If a line of the data contains the word "setting", it is counted; report how many such lines there are and nothing else.

─── SUPPLIED INFORMATION

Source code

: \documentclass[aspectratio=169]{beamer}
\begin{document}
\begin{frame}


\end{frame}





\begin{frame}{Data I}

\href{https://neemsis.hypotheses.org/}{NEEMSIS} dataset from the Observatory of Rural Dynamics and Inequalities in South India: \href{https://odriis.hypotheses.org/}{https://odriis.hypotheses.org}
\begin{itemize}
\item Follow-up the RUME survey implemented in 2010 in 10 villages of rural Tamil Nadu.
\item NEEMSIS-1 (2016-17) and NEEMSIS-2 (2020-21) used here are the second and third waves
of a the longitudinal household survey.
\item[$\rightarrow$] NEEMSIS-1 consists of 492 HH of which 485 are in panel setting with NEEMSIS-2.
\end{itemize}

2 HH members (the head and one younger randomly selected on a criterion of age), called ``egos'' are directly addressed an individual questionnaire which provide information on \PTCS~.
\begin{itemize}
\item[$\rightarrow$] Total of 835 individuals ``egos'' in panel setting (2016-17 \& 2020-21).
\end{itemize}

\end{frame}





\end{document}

──────

**SOLUTION**
2